» **Exercise goal**: Pull every line that includes the word "invalidExcludes" out of the data below and copy it.
[Opening Task data section]
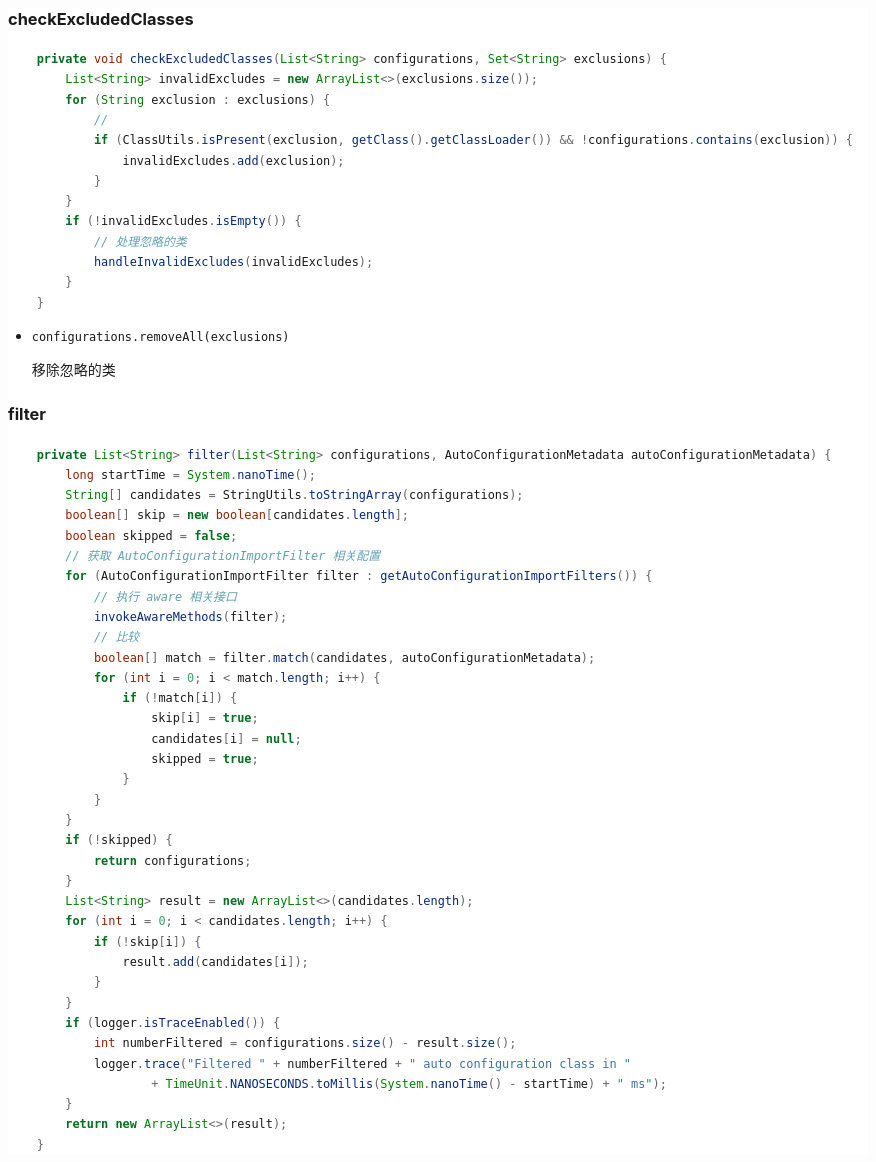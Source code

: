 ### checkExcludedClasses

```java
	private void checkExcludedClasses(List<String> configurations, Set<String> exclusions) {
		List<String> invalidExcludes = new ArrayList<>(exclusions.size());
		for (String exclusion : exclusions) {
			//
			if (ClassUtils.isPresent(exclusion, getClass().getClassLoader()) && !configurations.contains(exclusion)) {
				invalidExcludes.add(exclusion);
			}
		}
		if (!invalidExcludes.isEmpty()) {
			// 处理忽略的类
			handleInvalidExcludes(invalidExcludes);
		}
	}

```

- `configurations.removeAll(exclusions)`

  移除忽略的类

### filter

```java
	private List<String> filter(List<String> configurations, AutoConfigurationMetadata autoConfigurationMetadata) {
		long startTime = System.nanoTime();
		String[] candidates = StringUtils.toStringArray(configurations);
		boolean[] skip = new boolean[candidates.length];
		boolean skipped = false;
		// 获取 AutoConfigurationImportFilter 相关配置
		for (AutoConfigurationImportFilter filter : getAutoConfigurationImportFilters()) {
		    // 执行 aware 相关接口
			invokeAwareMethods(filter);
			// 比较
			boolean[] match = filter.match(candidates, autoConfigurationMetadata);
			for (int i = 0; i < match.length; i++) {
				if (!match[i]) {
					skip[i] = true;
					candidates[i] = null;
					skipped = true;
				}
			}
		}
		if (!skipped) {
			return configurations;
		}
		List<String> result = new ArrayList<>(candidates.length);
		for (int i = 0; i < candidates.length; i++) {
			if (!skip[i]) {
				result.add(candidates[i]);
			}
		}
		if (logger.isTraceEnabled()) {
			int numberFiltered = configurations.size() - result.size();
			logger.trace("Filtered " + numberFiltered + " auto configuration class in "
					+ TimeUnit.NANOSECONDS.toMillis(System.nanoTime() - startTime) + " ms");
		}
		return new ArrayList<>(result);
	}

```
[Closing Task data section]
[Opening Task data section]
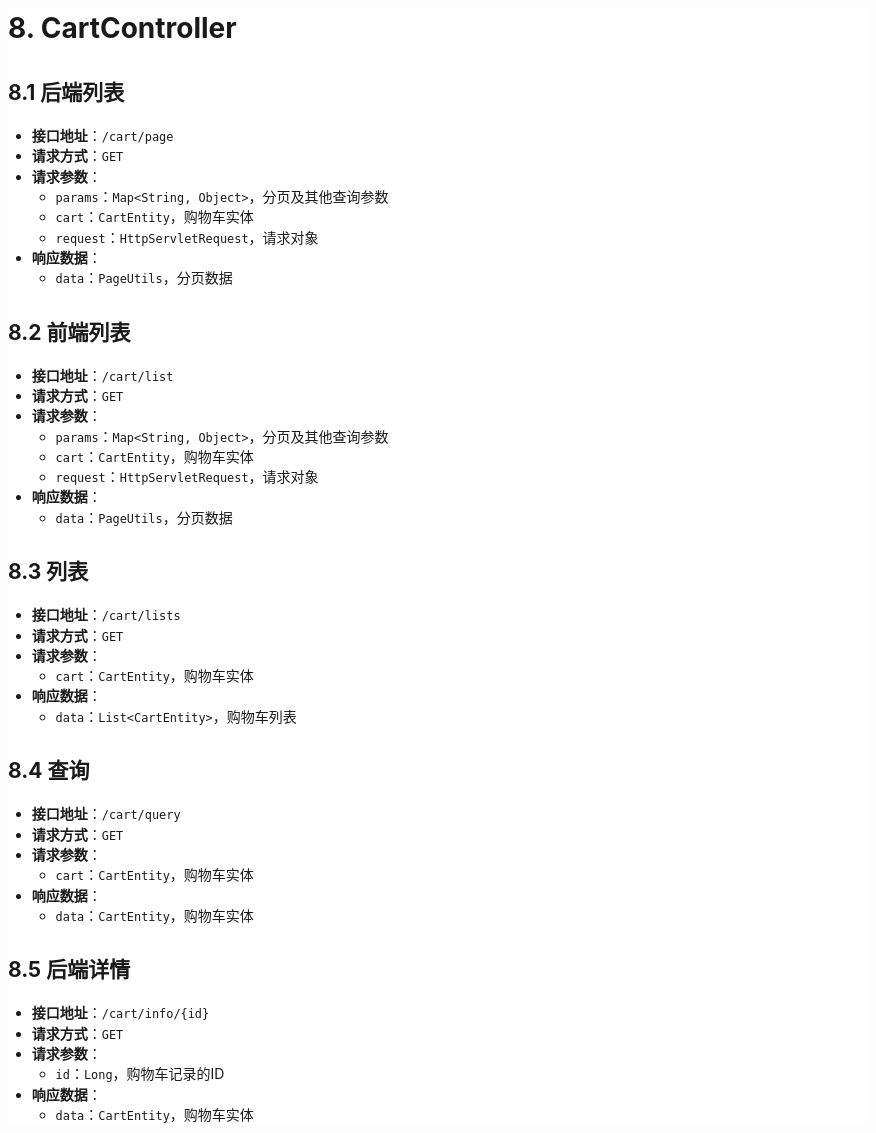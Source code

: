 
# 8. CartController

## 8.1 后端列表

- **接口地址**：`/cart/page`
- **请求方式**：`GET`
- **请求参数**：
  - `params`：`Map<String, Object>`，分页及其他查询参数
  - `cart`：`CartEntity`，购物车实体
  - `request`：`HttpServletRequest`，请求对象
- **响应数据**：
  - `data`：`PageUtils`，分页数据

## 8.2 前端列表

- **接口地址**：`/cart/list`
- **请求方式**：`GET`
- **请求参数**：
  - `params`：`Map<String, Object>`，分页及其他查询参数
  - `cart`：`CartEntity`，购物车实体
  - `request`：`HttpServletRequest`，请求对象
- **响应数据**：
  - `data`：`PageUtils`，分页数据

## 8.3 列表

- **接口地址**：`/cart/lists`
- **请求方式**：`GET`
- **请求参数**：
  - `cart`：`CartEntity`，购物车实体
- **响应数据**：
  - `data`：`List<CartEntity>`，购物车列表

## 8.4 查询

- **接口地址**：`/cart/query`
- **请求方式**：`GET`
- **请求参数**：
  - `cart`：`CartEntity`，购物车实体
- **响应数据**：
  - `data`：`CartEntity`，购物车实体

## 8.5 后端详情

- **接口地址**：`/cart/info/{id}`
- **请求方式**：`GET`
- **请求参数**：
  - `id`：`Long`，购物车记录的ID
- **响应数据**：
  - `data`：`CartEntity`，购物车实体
[Closing Task data section]
» **Result for this exercise**:
		List<String> invalidExcludes = new ArrayList<>(exclusions.size());
				invalidExcludes.add(exclusion);
		if (!invalidExcludes.isEmpty()) {
			handleInvalidExcludes(invalidExcludes);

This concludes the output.